The settlement of St. George, Utah Territory was seen to be an important site for the future of the Church of Jesus Christ of Latter-day Saints. It was intended to be a cotton-growing town to allow the members of the church to be self-sufficient. The arid climate of Utah's Dixie resulted in poor harvests, resulting in economic hardship. Brigham Young, the President of the church at the time, then commissioned the construction of public works buildings in the area to assist the farmers.

The tabernacle was intended to work as a church and a courthouse. Funds for the building were raised by diverting all tithes from Beaver and all communities southward. Construction began on June 1, 1863. The building was opened on May 14, 1876, with a dedication ceremony featuring Brigham Young, Jr.

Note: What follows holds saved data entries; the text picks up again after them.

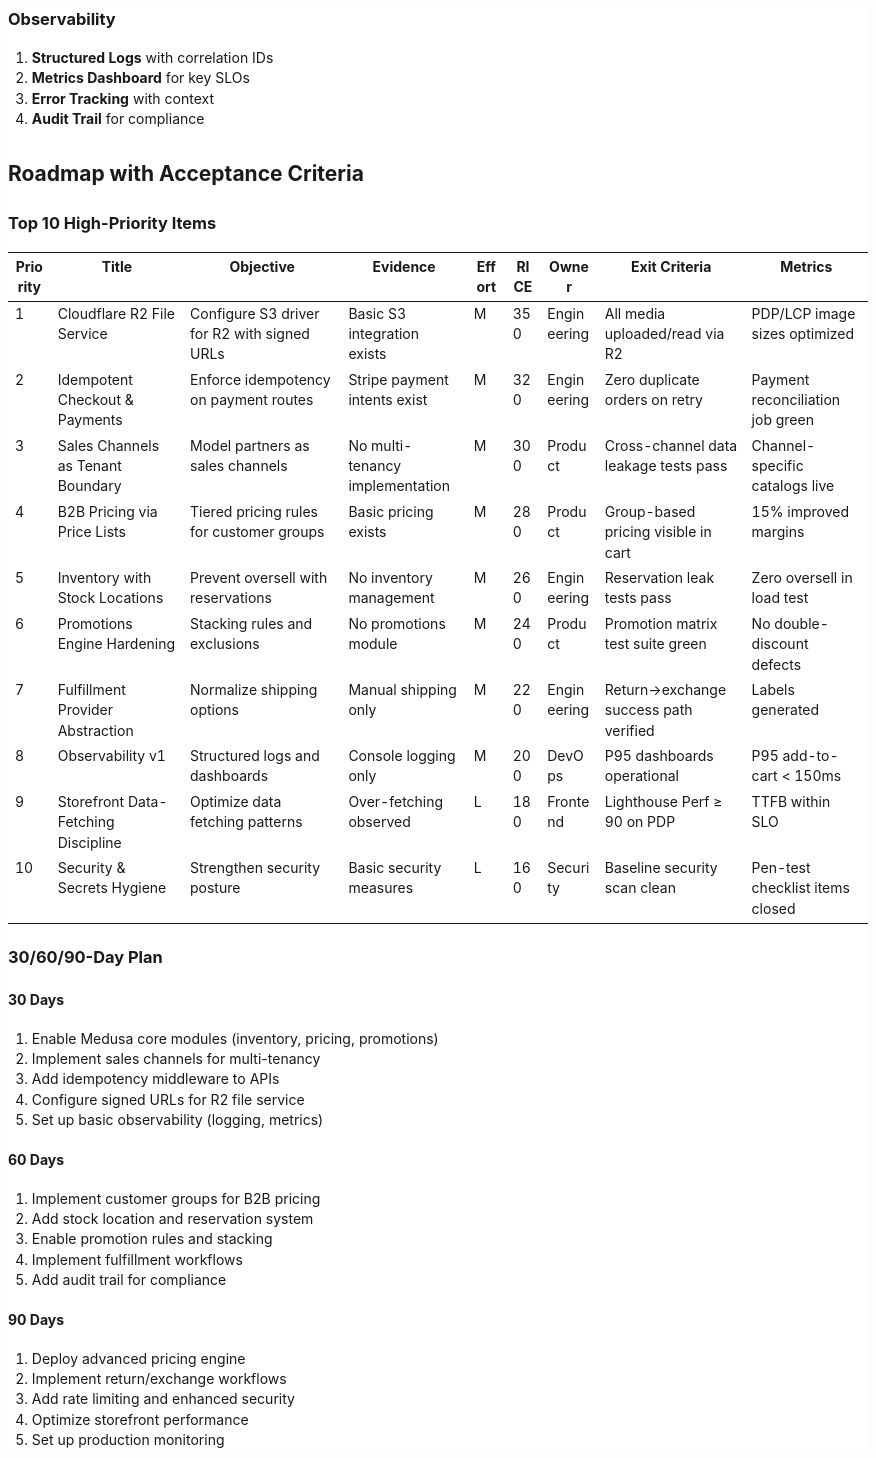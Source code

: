 ### Observability

1. **Structured Logs** with correlation IDs
2. **Metrics Dashboard** for key SLOs
3. **Error Tracking** with context
4. **Audit Trail** for compliance

## Roadmap with Acceptance Criteria

### Top 10 High-Priority Items

| Priority | Title | Objective | Evidence | Effort | RICE | Owner | Exit Criteria | Metrics |
|----------|-------|-----------|----------|--------|------|-------|---------------|---------|
| 1 | Cloudflare R2 File Service | Configure S3 driver for R2 with signed URLs | Basic S3 integration exists | M | 350 | Engineering | All media uploaded/read via R2 | PDP/LCP image sizes optimized |
| 2 | Idempotent Checkout & Payments | Enforce idempotency on payment routes | Stripe payment intents exist | M | 320 | Engineering | Zero duplicate orders on retry | Payment reconciliation job green |
| 3 | Sales Channels as Tenant Boundary | Model partners as sales channels | No multi-tenancy implementation | M | 300 | Product | Cross-channel data leakage tests pass | Channel-specific catalogs live |
| 4 | B2B Pricing via Price Lists | Tiered pricing rules for customer groups | Basic pricing exists | M | 280 | Product | Group-based pricing visible in cart | 15% improved margins |
| 5 | Inventory with Stock Locations | Prevent oversell with reservations | No inventory management | M | 260 | Engineering | Reservation leak tests pass | Zero oversell in load test |
| 6 | Promotions Engine Hardening | Stacking rules and exclusions | No promotions module | M | 240 | Product | Promotion matrix test suite green | No double-discount defects |
| 7 | Fulfillment Provider Abstraction | Normalize shipping options | Manual shipping only | M | 220 | Engineering | Return→exchange success path verified | Labels generated |
| 8 | Observability v1 | Structured logs and dashboards | Console logging only | M | 200 | DevOps | P95 dashboards operational | P95 add-to-cart < 150ms |
| 9 | Storefront Data-Fetching Discipline | Optimize data fetching patterns | Over-fetching observed | L | 180 | Frontend | Lighthouse Perf ≥ 90 on PDP | TTFB within SLO |
| 10 | Security & Secrets Hygiene | Strengthen security posture | Basic security measures | L | 160 | Security | Baseline security scan clean | Pen-test checklist items closed |

### 30/60/90-Day Plan

#### 30 Days
1. Enable Medusa core modules (inventory, pricing, promotions)
2. Implement sales channels for multi-tenancy
3. Add idempotency middleware to APIs
4. Configure signed URLs for R2 file service
5. Set up basic observability (logging, metrics)

#### 60 Days
1. Implement customer groups for B2B pricing
2. Add stock location and reservation system
3. Enable promotion rules and stacking
4. Implement fulfillment workflows
5. Add audit trail for compliance

#### 90 Days
1. Deploy advanced pricing engine
2. Implement return/exchange workflows
3. Add rate limiting and enhanced security
4. Optimize storefront performance
5. Set up production monitoring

Miles Romney, a member of the Romney family, created the plans for the building. The main clock and bell tower stands 140 ft tall. Basement walls were 3 ft thick and the above-ground walls are 2.5 ft thick. The red sandstone bricks used to construct the building were intended to match the surrounding red cliffs. Inside, ceilings rise 29 ft high with a plaster cornice, supported by twenty columns. A gallery was built ten feet off the ground on the north, south, and east walls, with two circular staircases serving the east end. An organ was added in 1878. All materials were local, except for windows, shipped from Wilmington, California. When completed, the church could seat 1,200 people. The clock tower was originally used by the city residents to tell time.

The tabernacle still stands and earned the nickname "jewel of the desert". It underwent restoration in 1993 to help it resemble its original state. The building is open to the public and hosts church services and local events, such as public concerts.